[CRIU] [PATCH] Attempt to restore cgroups

Tue Jul 1 13:12:10 PDT 2014

On 07/01/2014 05:36 PM, Tycho Andersen wrote:
> During the dump phase, /proc/cgroups is parsed to find co-mounted cgroups.
> Then, for each task /proc/self/cgroup is parsed for the cgroups that it is a
> member of, and that cgroup is traversed to find any child cgroups which may
> also need restoring. All of this information is persisted along with the
> original cg_sets, which indicate which cgroups a task is a member of.
> 
> On restore, an initial phase creates all the cgroups which were saved and
> attempts to restore any peroperties they had. Then the tasks are restored into
> their respective cgroups via cg_sets as usual.

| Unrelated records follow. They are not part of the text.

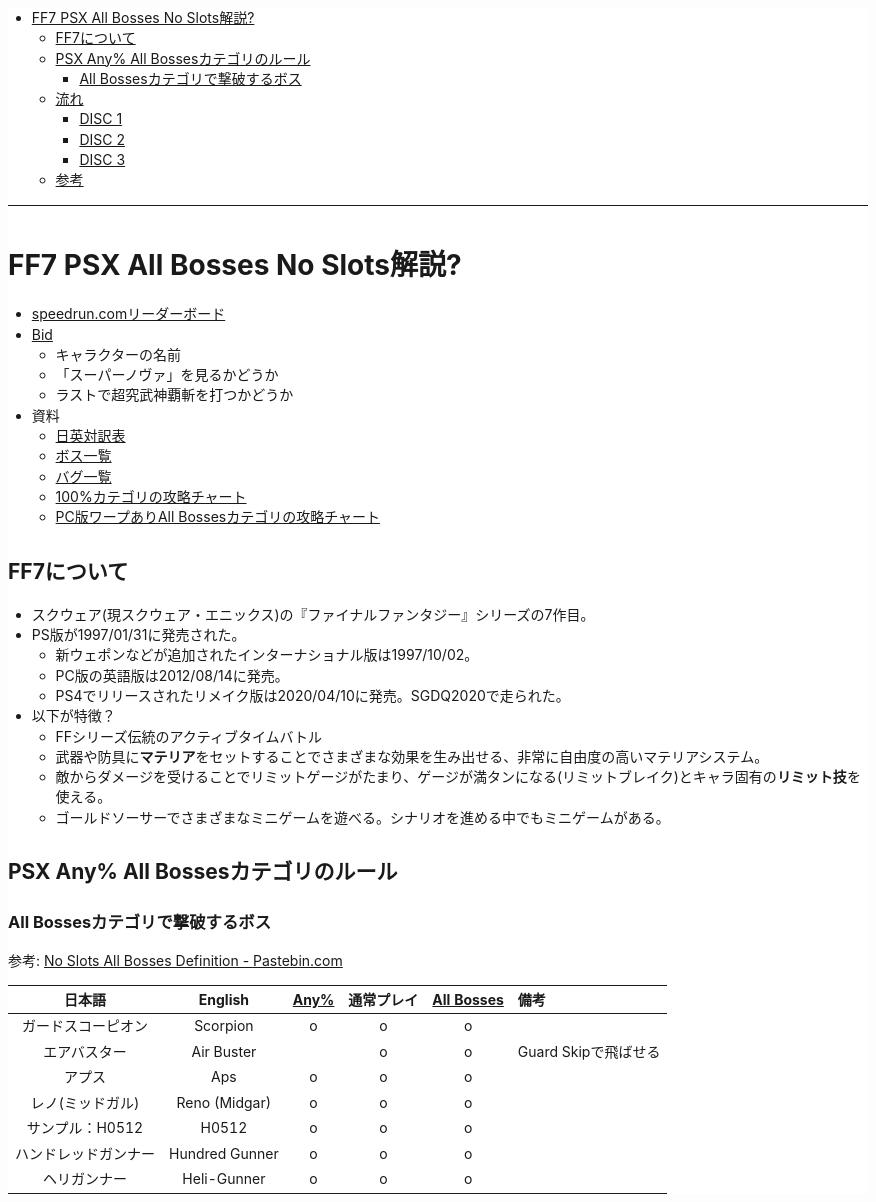 


- [FF7 PSX All Bosses No Slots解説?](#ff7-psx-all-bosses-no-slots解説)
  - [FF7について](#ff7について)
  - [PSX Any&#x025; All Bossesカテゴリのルール](#psx-anyx025-all-bossesカテゴリのルール)
    - [All Bossesカテゴリで撃破するボス](#all-bossesカテゴリで撃破するボス)
  - [流れ](#流れ)
    - [DISC 1](#disc-1)
    - [DISC 2](#disc-2)
    - [DISC 3](#disc-3)
  - [参考](#参考)



----

# FF7 PSX All Bosses No Slots解説?

- [speedrun.comリーダーボード](https://www.speedrun.com/ff7/full_game?h=PSX_Disc-All_Bosses_No_Slots-No_Turbo&x=w20z0z8d-9l754781.zqo4wx1y-wl3973wl.81020voq)
- [Bid](https://speedrunespanol.com/tracker/bids)
  - キャラクターの名前
  - 「スーパーノヴァ」を見るかどうか
  - ラストで超究武神覇斬を打つかどうか
- 資料
  - [日英対訳表](https://finalfantasy.fandom.com/wiki/Final_Fantasy_VII_translations)
  - [ボス一覧](https://finalfantasy.fandom.com/wiki/Category:Bosses_in_Final_Fantasy_VII)
  - [バグ一覧](https://gamefaqs.gamespot.com/ps/197341-final-fantasy-vii/faqs/31903)
  - [100%カテゴリの攻略チャート](https://www.speedrun.com/ff7/guide/e79h7)
  - [PC版ワープありAll Bossesカテゴリの攻略チャート](https://www.speedrun.com/ff7/guide/96srz)


## FF7について

- スクウェア(現スクウェア・エニックス)の『ファイナルファンタジー』シリーズの7作目。
- PS版が1997/01/31に発売された。
  - 新ウェポンなどが追加されたインターナショナル版は1997/10/02。
  - PC版の英語版は2012/08/14に発売。
  - PS4でリリースされたリメイク版は2020/04/10に発売。SGDQ2020で走られた。
- 以下が特徴？
  - FFシリーズ伝統のアクティブタイムバトル
  - 武器や防具に**マテリア**をセットすることでさまざまな効果を生み出せる、非常に自由度の高いマテリアシステム。
  - 敵からダメージを受けることでリミットゲージがたまり、ゲージが満タンになる(リミットブレイク)とキャラ固有の**リミット技**を使える。
  - ゴールドソーサーでさまざまなミニゲームを遊べる。シナリオを進める中でもミニゲームがある。

## PSX Any&#x025; All Bossesカテゴリのルール

### All Bossesカテゴリで撃破するボス

参考: [No Slots All Bosses Definition - Pastebin.com](https://pastebin.com/2QGwVma3)

|日本語|English|[Any%](https://www.speedrun.com/ff7/full_game?h=PSX_Disc-Any_No_Slots-No_Turbo&rules=category&x=w20z0z8d-9l754781.4lx5v731-wl3973wl.81020voq)|通常プレイ|[All Bosses](https://www.speedrun.com/ff7/full_game?h=PSX_Disc-All_Bosses_No_Slots-No_Turbo&rules=category&x=w20z0z8d-9l754781.zqo4wx1y-wl3973wl.81020voq)|備考|
|:---:|:---:|:---:|:---:|:---:|:---|
|ガードスコーピオン|Scorpion|o|o|o||
|エアバスター|Air Buster||o|o|Guard Skipで飛ばせる|
|アプス|Aps|o|o|o||
|レノ(ミッドガル)|Reno (Midgar)|o|o|o||
|サンプル：H0512|H0512|o|o|o||
|ハンドレッドガンナー|Hundred Gunner|o|o|o||
|ヘリガンナー|Heli-Gunner|o|o|o||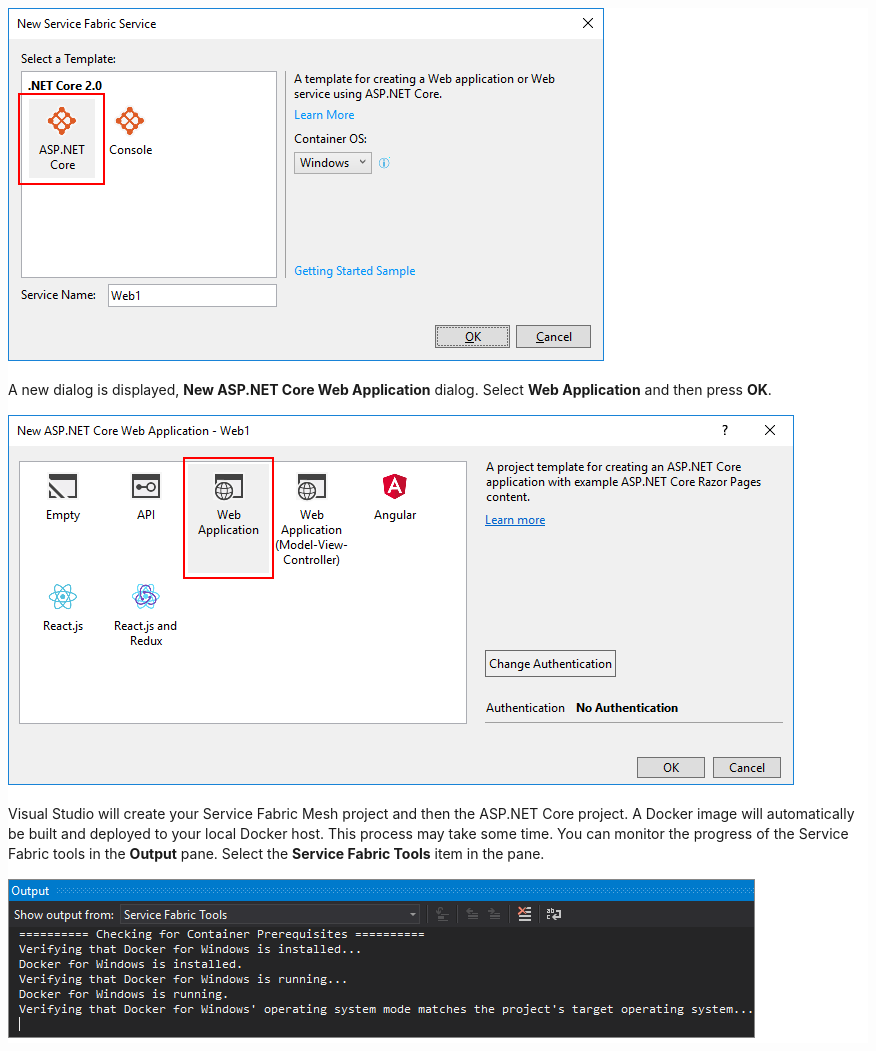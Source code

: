 
![Visual studio new Service Fabric Mesh project dialog](media/service-fabric-mesh-tutorial-deploy-dotnetcore/visual-studio-new-service-fabric-service.png)

A new dialog is displayed, **New ASP.NET Core Web Application** dialog. Select **Web Application** and then press **OK**.

![Visual studio new ASP.NET core application](media/service-fabric-mesh-tutorial-deploy-dotnetcore/visual-studio-new-aspnetcore-app.png)

Visual Studio will create your Service Fabric Mesh project and then the ASP.NET Core project. A Docker image will automatically be built and deployed to your local Docker host. This process may take some time. You can monitor the progress of the Service Fabric tools in the **Output** pane. Select the **Service Fabric Tools** item in the pane.

![Visual studio new ASP.NET core application](media/service-fabric-mesh-tutorial-deploy-dotnetcore/visual-studio-docker-tools-start.png)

Thanks for doing this :) Some my thoughts are inline.

> Signed-off-by: Tycho Andersen <tycho.andersen at canonical.com>
> ---
>  cgroup.c              | 555 +++++++++++++++++++++++++++++++++++++++++++++++---
>  cr-dump.c             |   6 +
>  include/cgroup.h      |  43 ++++
>  include/proc_parse.h  |   2 +
>  include/util.h        |   5 +
>  proc_parse.c          |   1 +
>  protobuf/cgroup.proto |  26 ++-
>  util.c                |  26 +++
>  8 files changed, 629 insertions(+), 35 deletions(-)
> 
> diff --git a/cgroup.c b/cgroup.c
> index 9bf9e45..c980456 100644
> --- a/cgroup.c
> +++ b/cgroup.c
> @@ -28,6 +30,12 @@ struct cg_set {
>  	struct list_head	ctls;
>  };
>  

Please, write a short comment about each new structure
you introduce.

> +struct cgroup_mount {
> +	struct list_head	l;
> +	char			*controller;
> +	char			*path;
> +};
> +
>  static LIST_HEAD(cg_sets);
>  static unsigned int n_sets;
>  static CgSetEntry **rst_sets;
> @@ -118,6 +130,357 @@ static struct cg_set *get_cg_set(struct list_head *ctls, unsigned int n_ctls)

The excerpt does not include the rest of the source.